**Problem to solve**
From the first line of the data below through the line bearing "only within the", reproduce each line exactly; do not include pictures.

**Given records**

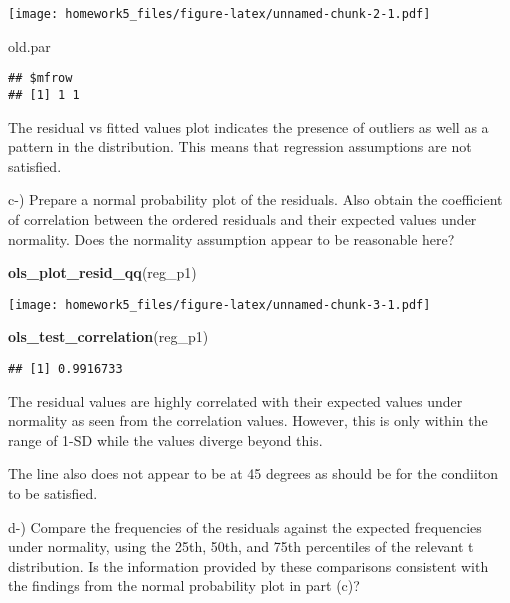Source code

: \documentclass[
]{article}
\newenvironment{Shaded}{\begin{snugshade}}{\end{snugshade}}
\newcommand{\KeywordTok}[1]{\textcolor[rgb]{0.13,0.29,0.53}{\textbf{#1}}}
\newcommand{\NormalTok}[1]{#1}
\begin{document}
\texttt{[image: homework5\_files/figure-latex/unnamed-chunk-2-1.pdf]}

\begin{Shaded}
\begin{Highlighting}[]
\NormalTok{old.par}
\end{Highlighting}
\end{Shaded}

\begin{verbatim}
## $mfrow
## [1] 1 1
\end{verbatim}

The residual vs fitted values plot indicates the presence of outliers as
well as a pattern in the distribution. This means that regression
assumptions are not satisfied.

c-) Prepare a normal probability plot of the residuals. Also obtain the
coefficient of correlation between the ordered residuals and their
expected values under normality. Does the normality assumption appear to
be reasonable here?

\begin{Shaded}
\begin{Highlighting}[]
\KeywordTok{ols_plot_resid_qq}\NormalTok{(reg_p1)}
\end{Highlighting}
\end{Shaded}

\texttt{[image: homework5\_files/figure-latex/unnamed-chunk-3-1.pdf]}

\begin{Shaded}
\begin{Highlighting}[]
\KeywordTok{ols_test_correlation}\NormalTok{(reg_p1)}
\end{Highlighting}
\end{Shaded}

\begin{verbatim}
## [1] 0.9916733
\end{verbatim}

The residual values are highly correlated with their expected values
under normality as seen from the correlation values. However, this is
only within the range of 1-SD while the values diverge beyond this.

The line also does not appear to be at 45 degrees as should be for the
condiiton to be satisfied.

d-) Compare the frequencies of the residuals against the expected
frequencies under normality, using the 25th, 50th, and 75th percentiles
of the relevant t distribution. Is the information provided by these
comparisons consistent with the findings from the normal probability
plot in part (c)?
\end{document}
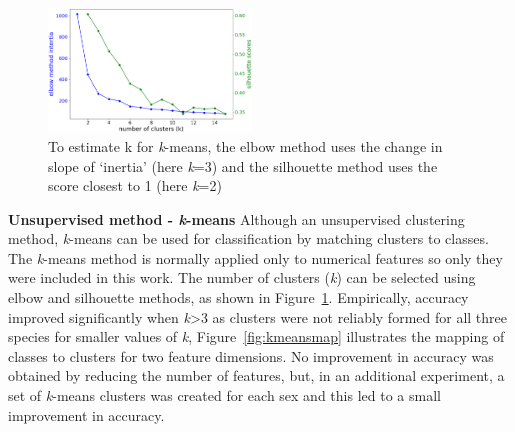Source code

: \documentclass[12pt]{article}
\begin{document}
\begin{figure} %
  \centering
  \vspace{-0.5\baselineskip} %
  \includegraphics[width=0.48\textwidth]{kmeansvalue.png} %
  \vspace{-0.5\baselineskip} %
  \caption{To estimate k for \textit{k}-means, the elbow method uses the change in slope of `inertia' 
  (here \textit{k}=3) and the silhouette method uses the score closest to 1 (here \textit{k}=2)}
  \vspace{-0.5\baselineskip} %
  \label{fig:kmeansvalue}
\end{figure}

\textbf{Unsupervised method - \textit{k}-means}  
Although an unsupervised clustering method, 
\textit{k}-means can be used for classification by matching clusters to classes. 
The \textit{k}-means method is normally applied only to numerical features so only they were included in this work. 
The number of clusters (\textit{k}) can be selected using elbow and silhouette methods, 
as shown in Figure~\ref{fig:kmeansvalue}. Empirically, accuracy improved significantly when \textit{k}>3 
as clusters were not reliably formed for all three species for smaller values of \textit{k},  
Figure~\ref{fig:kmeansmap} illustrates the mapping of classes to clusters for two feature dimensions. 
No improvement in accuracy was obtained by reducing the number of features, 
but, in an additional experiment, a set of \textit{k}-means clusters was created for each sex 
and this led to a small improvement in accuracy. 
\end{document}
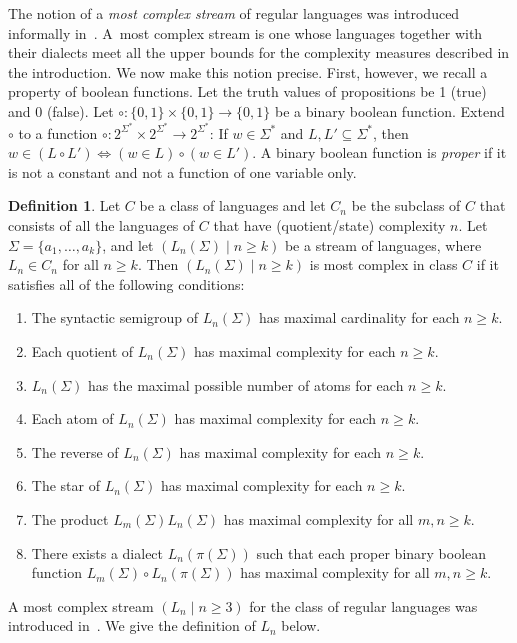 \documentclass[final]{dmtcs-episciences}
\renewcommand{\ge}{\geqslant}
\newcommand{\Sig}{\Sigma}
\newcommand{\be}{\begin{enumerate}}
\newcommand{\ee}{\end{enumerate}}
\theoremstyle{definition}
\newtheorem{definition}{Definition}
\theoremstyle{remark}
\begin{document}
The notion of a \emph{most complex stream} of regular languages was introduced informally in~\cite{Brz13}. 
A~most complex stream is one whose languages together with  their dialects  meet all the upper bounds for the complexity measures described in the introduction.
We now make this notion precise. First, however, we recall a property of boolean functions.
Let the truth values of propositions be 1 (true) and 0 (false). Let $\circ\colon \{0,1\}\times \{0,1\} \to \{0,1\}$ be a binary boolean function.
Extend $\circ$ to a function
$\circ\colon 2^{\Sig^*}\times 2^{\Sig^*}\to 2^{\Sig^*}$:
If $w\in \Sig^*$ and $L,L'\subseteq \Sig^*$, 
then $w\in (L\circ L') \Leftrightarrow (w\in L) \circ (w\in L').$
A binary boolean function is \emph{proper} if it is not a constant  and not a function of one variable only. 


\begin{definition}
Let $C$ be a class of languages and let $C_n$ be the subclass of $C$ that consists of all the languages of $C$ that have (quotient/state) complexity $n$.
Let $\Sig=\{a_1,\dots,a_k\}$, and let $(L_n(\Sig) \mid n\ge k)$ be a stream of languages, where $L_n\in C_n$ for all $n\ge k$. Then $(L_n(\Sig) \mid n\ge k)$ is most complex in class $C$ if it satisfies all of the following conditions:
\be
\item
The syntactic semigroup of $L_n(\Sig)$ has maximal cardinality for each $n\ge k$.
\item
Each quotient of $L_n(\Sig)$ has maximal   complexity for each $n\ge k$.
\item
$L_n(\Sig)$ has the maximal possible number of atoms for each $n\ge k$.
\item
Each atom of $L_n(\Sig)$ has maximal complexity for each $n\ge k$.
\item
The reverse of $L_n(\Sig)$ has maximal complexity for each $n\ge k$.
\item 
The star of $L_n(\Sig)$ has maximal  complexity for each $n\ge k$.
\item
The product
$L_m(\Sig)L_n(\Sig)$ has maximal  complexity for all $m,n\ge k$.
\item
There exists a dialect $L_n(\pi(\Sig))$ such that each proper binary boolean function 
$L_m(\Sig)\circ L_n(\pi(\Sig))$ has maximal  complexity for all $m,n\ge k$.
\ee
\end{definition}

A most complex stream $(L_n \mid n \ge 3)$ for the class of regular languages was introduced in~\cite{Brz13}. 
We give the definition of $L_n$ below.
\end{document}
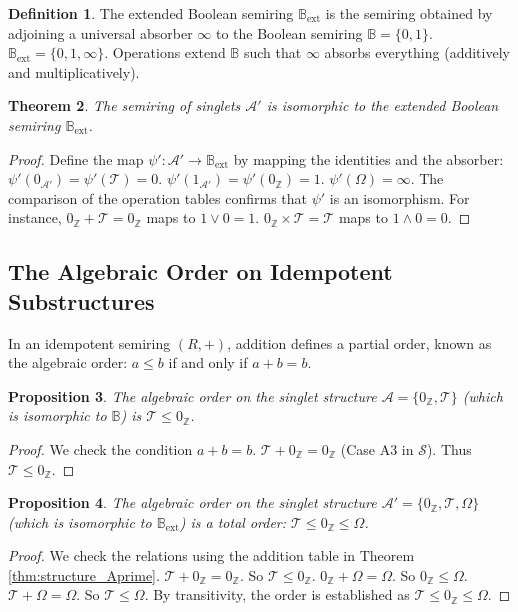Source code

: \documentclass[11pt, a4paper]{article}
\theoremstyle{plain}
\newtheorem{theorem}{Theorem}[section]
\newtheorem{proposition}[theorem]{Proposition}
\theoremstyle{definition}
\newtheorem{definition}[theorem]{Definition}
\numberwithin{equation}{section}
\newcommand{\Z}{\mathbb{Z}}
\newcommand{\Tobj}{\mathcal{T}} %
\newcommand{\OmegaObj}{\Omega} %
\newcommand{\SemiringS}{\mathcal{S}}
\newcommand{\Bool}{\mathbb{B}} %
\newcommand{\BoolExt}{\mathbb{B}_{\mathrm{ext}}} %
\newcommand{\SetA}{\mathcal{A}}
\newcommand{\SetAPrime}{\mathcal{A}'}
\begin{document}
\begin{definition}
The extended Boolean semiring $\BoolExt$ is the semiring obtained by adjoining a universal absorber $\infty$ to the Boolean semiring $\Bool=\{0, 1\}$. $\BoolExt = \{0, 1, \infty\}$. Operations extend $\Bool$ such that $\infty$ absorbs everything (additively and multiplicatively).
\end{definition}

\begin{theorem}
The semiring of singlets $\SetAPrime$ is isomorphic to the extended Boolean semiring $\BoolExt$.
\end{theorem}
\begin{proof}
Define the map $\psi': \SetAPrime \to \BoolExt$ by mapping the identities and the absorber:
$\psi'(0_{\SetAPrime})=\psi'(\Tobj)=0$. $\psi'(1_{\SetAPrime})=\psi'(0_{\Z})=1$. $\psi'(\OmegaObj)=\infty$.
The comparison of the operation tables confirms that $\psi'$ is an isomorphism. For instance, $0_{\Z}+\Tobj=0_{\Z}$ maps to $1\lor 0 = 1$. $0_{\Z}\times\Tobj=\Tobj$ maps to $1\wedge 0 = 0$.
\end{proof}

\subsection{The Algebraic Order on Idempotent Substructures}

In an idempotent semiring $(R, +)$, addition defines a partial order, known as the algebraic order: $a \le b$ if and only if $a+b=b$.

\begin{proposition}\label{prop:order_A}
The algebraic order on the singlet structure $\SetA=\{0_{\Z}, \Tobj\}$ (which is isomorphic to $\Bool$) is $\Tobj \le 0_{\Z}$.
\end{proposition}
\begin{proof}
We check the condition $a+b=b$. $\Tobj+0_{\Z}=0_{\Z}$ (Case A3 in $\SemiringS$). Thus $\Tobj \le 0_{\Z}$.
\end{proof}

\begin{proposition}\label{prop:order_APrime}
The algebraic order on the singlet structure $\SetAPrime=\{0_{\Z}, \Tobj, \OmegaObj\}$ (which is isomorphic to $\BoolExt$) is a total order: $\Tobj \le 0_{\Z} \le \OmegaObj$.
\end{proposition}
\begin{proof}
We check the relations using the addition table in Theorem \ref{thm:structure_Aprime}.
$\Tobj+0_{\Z}=0_{\Z}$. So $\Tobj \le 0_{\Z}$.
$0_{\Z}+\OmegaObj=\OmegaObj$. So $0_{\Z} \le \OmegaObj$.
$\Tobj+\OmegaObj=\OmegaObj$. So $\Tobj \le \OmegaObj$.
By transitivity, the order is established as $\Tobj \le 0_{\Z} \le \OmegaObj$.
\end{proof}
\end{document}

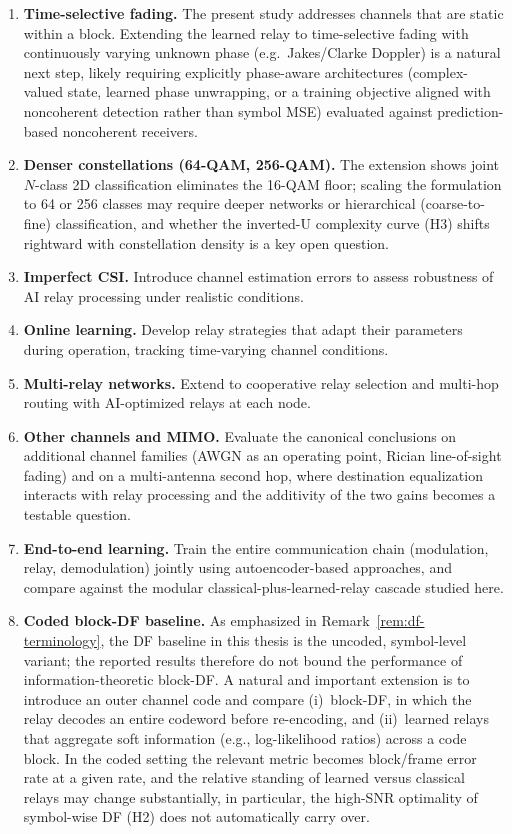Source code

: \begin{enumerate}
\def\labelenumi{\arabic{enumi}.}
\item
  \textbf{Time-selective fading.} The present study addresses channels that are static within a block. Extending the learned relay to time-selective fading with continuously varying unknown phase (e.g.\ Jakes/Clarke Doppler) is a natural next step, likely requiring explicitly phase-aware architectures (complex-valued state, learned phase unwrapping, or a training objective aligned with noncoherent detection rather than symbol MSE) evaluated against prediction-based noncoherent receivers.
\item
  \textbf{Denser constellations (64-QAM, 256-QAM).} The extension shows joint $N$-class 2D classification eliminates the 16-QAM floor; scaling the formulation to 64 or 256 classes may require deeper networks or hierarchical (coarse-to-fine) classification, and whether the inverted-U complexity curve (H3) shifts rightward with constellation density is a key open question.
\item
  \textbf{Imperfect CSI.} Introduce channel estimation errors to assess robustness of AI relay processing under realistic conditions.
\item
  \textbf{Online learning.} Develop relay strategies that adapt their parameters during operation, tracking time-varying channel conditions.
\item
  \textbf{Multi-relay networks.} Extend to cooperative relay selection and multi-hop routing with AI-optimized relays at each node.
\item
  \textbf{Other channels and MIMO.} Evaluate the canonical conclusions on additional channel families (AWGN as an operating point, Rician line-of-sight fading) and on a multi-antenna second hop, where destination equalization interacts with relay processing and the additivity of the two gains becomes a testable question.
\item
  \textbf{End-to-end learning.} Train the entire communication chain (modulation, relay, demodulation) jointly using autoencoder-based approaches, and compare against the modular classical-plus-learned-relay cascade studied here.
\item
  \textbf{Coded block-DF baseline.} As emphasized in Remark~\ref{rem:df-terminology}, the DF baseline in this thesis is the uncoded, symbol-level variant; the reported results therefore do not bound the performance of information-theoretic block-DF. A natural and important extension is to introduce an outer channel code and compare (i)~block-DF, in which the relay decodes an entire codeword before re-encoding, and (ii)~learned relays that aggregate soft information (e.g., log-likelihood ratios) across a code block. In the coded setting the relevant metric becomes block/frame error rate at a given rate, and the relative standing of learned versus classical relays may change substantially, in particular, the high-SNR optimality of symbol-wise DF (H2) does not automatically carry over.

\end{enumerate}
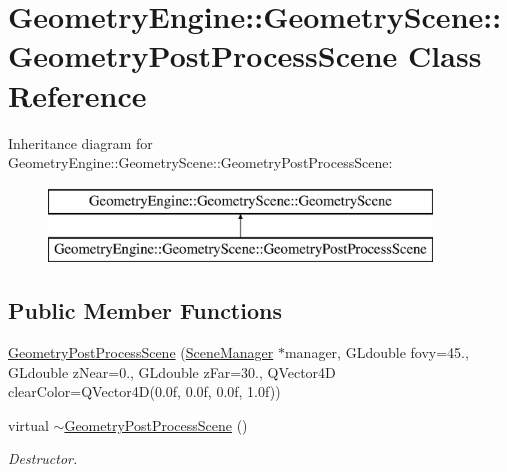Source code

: \hypertarget{class_geometry_engine_1_1_geometry_scene_1_1_geometry_post_process_scene}{}\section{Geometry\+Engine\+::Geometry\+Scene\+::Geometry\+Post\+Process\+Scene Class Reference}
\label{class_geometry_engine_1_1_geometry_scene_1_1_geometry_post_process_scene}
Inheritance diagram for Geometry\+Engine\+::Geometry\+Scene\+::Geometry\+Post\+Process\+Scene\+:\begin{figure}[H]
\begin{center}
\leavevmode
\includegraphics[height=2.000000cm]{class_geometry_engine_1_1_geometry_scene_1_1_geometry_post_process_scene}
\end{center}
\end{figure}
\subsection*{Public Member Functions}
\begin{DoxyCompactItemize}
\item 
\mbox{\hyperlink{class_geometry_engine_1_1_geometry_scene_1_1_geometry_post_process_scene_a4ef1d9008da400fd12a0a912205368ff}{Geometry\+Post\+Process\+Scene}} (\mbox{\hyperlink{class_geometry_engine_1_1_scene_manager}{Scene\+Manager}} $\ast$manager, G\+Ldouble fovy=45., G\+Ldouble z\+Near=0., G\+Ldouble z\+Far=30., Q\+Vector4D clear\+Color=Q\+Vector4D(0.\+0f, 0.\+0f, 0.\+0f, 1.\+0f))
\item 
\mbox{\label{class_geometry_engine_1_1_geometry_scene_1_1_geometry_post_process_scene_aece944be67eb351197e77366e86f9a80}} 
virtual \mbox{\hyperlink{class_geometry_engine_1_1_geometry_scene_1_1_geometry_post_process_scene_aece944be67eb351197e77366e86f9a80}{$\sim$\+Geometry\+Post\+Process\+Scene}} ()
\begin{DoxyCompactList}\small\item\em Destructor. \end{DoxyCompactList}\end{DoxyCompactItemize}
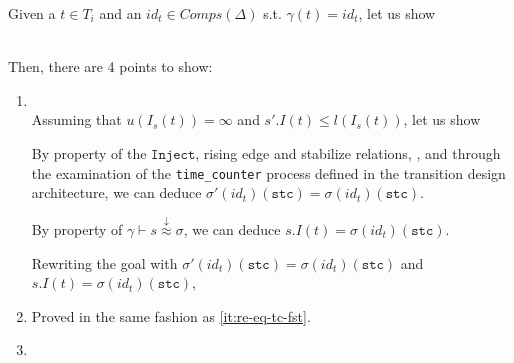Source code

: \documentclass[dvipsnames,12pt]{article}
\begin{document}
\begin{niproof}
  Given a $t\in{}T_i$ and an $id_t\in{}Comps(\Delta)$ s.t. $\gamma(t)=id_t$, let us show\\
  \noindent{}\\

  \exT{}

  Then, there are 4 points to show:

  \begin{enumerate}
  \item\label{it:re-eq-tc-fst}
    \\
    
    Assuming that $u(I_s(t))=\infty$ and
    $s'.I(t)\le{}l(I_s(t))$, let us show\\

    By property of the $\mathtt{Inject}$, \hvhdl{} rising edge and
    stabilize relations, \InCsCompT, and through the examination of
    the \texttt{time_counter} process defined in the transition design
    architecture, we can deduce
    $\sigma'(id_t)(\texttt{stc})=\sigma(id_t)(\texttt{stc})$.

    By property of
    $\gamma\vdash{}s\stackrel{\downarrow}{\approx}\sigma$, we can
    deduce $s.I(t)=\sigma(id_t)(\texttt{stc})$.

    Rewriting the goal with $\sigma'(id_t)(\texttt{stc})=\sigma(id_t)(\texttt{stc})$
    and $s.I(t)=\sigma(id_t)(\texttt{stc})$, 
    
  \item

    \noindent{}Proved in the same fashion as \ref{it:re-eq-tc-fst}.
  \item


\end{enumerate}
\end{niproof}
\end{document}
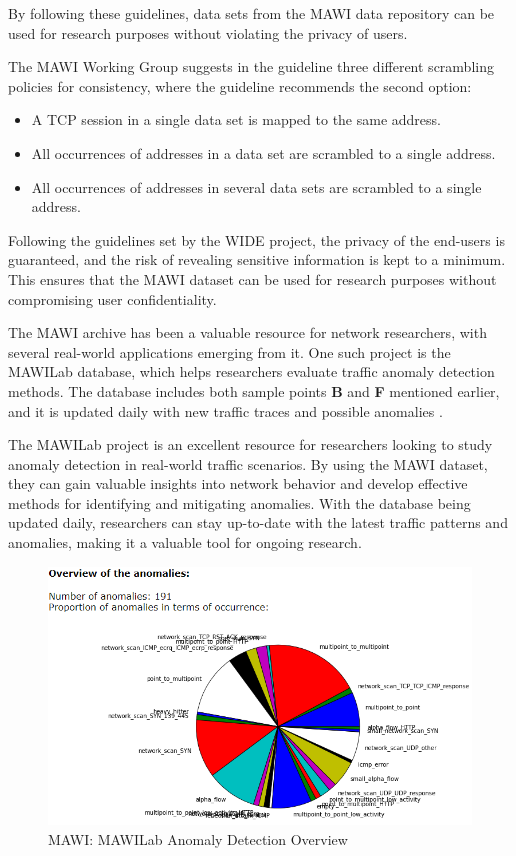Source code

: \documentclass[sigconf,authorversion,nonacm]{acmart}
\begin{document}
By following these guidelines, data sets from the MAWI data repository can be used for research purposes without violating the privacy of users.

The MAWI Working Group suggests in the guideline three different scrambling policies for consistency, where the guideline recommends the second option:
\begin{itemize}
    \item A TCP session in a single data set is mapped to the same address. 
    \item All occurrences of addresses in a data set are scrambled to a single address.
    \item All occurrences of addresses in several data sets are scrambled to a single address.
\end{itemize}

Following the guidelines set by the WIDE project, the privacy of the end-users is guaranteed, and the risk of revealing sensitive information is kept to a minimum. This ensures that the MAWI dataset can be used for research purposes without compromising user confidentiality.

The MAWI archive has been a valuable resource for network researchers, with several real-world applications emerging from it. One such project is the MAWILab database, which helps researchers evaluate traffic anomaly detection methods. The database includes both sample points \textbf{B} and \textbf{F} mentioned earlier, and it is updated daily with new traffic traces and possible anomalies  \cite{mawilab}. 

The MAWILab project is an excellent resource for researchers looking to study anomaly detection in real-world traffic scenarios. By using the MAWI dataset, they can gain valuable insights into network behavior and develop effective methods for identifying and mitigating anomalies. With the database being updated daily, researchers can stay up-to-date with the latest traffic patterns and anomalies, making it a valuable tool for ongoing research.

\begin{figure}
        \includegraphics[width=\linewidth]{MAWI/MAWILab.PNG}
        \caption{MAWI: MAWILab Anomaly Detection Overview}
        \label{MAWI: MAWILab Anomaly Detection Overview}
\end{figure}
\end{document}
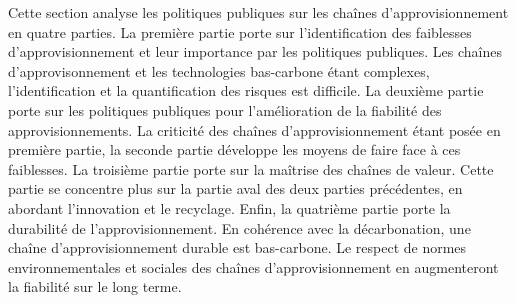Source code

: Cette section analyse les politiques publiques sur les chaînes d'approvisionnement en quatre parties. La première partie porte sur l'identification des faiblesses d'approvisionnement et leur importance par les politiques publiques. Les chaînes d'approvisonnement et les technologies bas-carbone étant complexes, l'identification et la quantification des risques est difficile. La deuxième partie porte sur les politiques publiques pour l'amélioration de la fiabilité des approvisionnements. La criticité des chaînes d'approvisionnement étant posée en première partie, la seconde partie développe les moyens de faire face à ces faiblesses. La troisième partie porte sur la maîtrise des chaînes de valeur. Cette partie se concentre plus sur la partie aval des deux parties précédentes, en abordant l'innovation et le recyclage. Enfin, la quatrième partie porte la durabilité de l'approvisionnement. En cohérence avec la décarbonation, une chaîne d'approvisionnement durable est bas-carbone. Le respect de normes environnementales et sociales des chaînes d'approvisionnement en augmenteront la fiabilité sur le long terme.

**Solution to the problem**
Source code

: \documentclass[
]{article}
\newenvironment{Shaded}{\begin{snugshade}}{\end{snugshade}}
\newcommand{\KeywordTok}[1]{\textcolor[rgb]{0.13,0.29,0.53}{\textbf{#1}}}
\newcommand{\NormalTok}[1]{#1}
\begin{document}
\texttt{[image: homework5\_files/figure-latex/unnamed-chunk-2-1.pdf]}

\begin{Shaded}
\begin{Highlighting}[]
\NormalTok{old.par}
\end{Highlighting}
\end{Shaded}

\begin{verbatim}
## $mfrow
## [1] 1 1
\end{verbatim}

The residual vs fitted values plot indicates the presence of outliers as
well as a pattern in the distribution. This means that regression
assumptions are not satisfied.

c-) Prepare a normal probability plot of the residuals. Also obtain the
coefficient of correlation between the ordered residuals and their
expected values under normality. Does the normality assumption appear to
be reasonable here?

\begin{Shaded}
\begin{Highlighting}[]
\KeywordTok{ols_plot_resid_qq}\NormalTok{(reg_p1)}
\end{Highlighting}
\end{Shaded}

\texttt{[image: homework5\_files/figure-latex/unnamed-chunk-3-1.pdf]}

\begin{Shaded}
\begin{Highlighting}[]
\KeywordTok{ols_test_correlation}\NormalTok{(reg_p1)}
\end{Highlighting}
\end{Shaded}

\begin{verbatim}
## [1] 0.9916733
\end{verbatim}

The residual values are highly correlated with their expected values
under normality as seen from the correlation values. However, this is
only within the range of 1-SD while the values diverge beyond this.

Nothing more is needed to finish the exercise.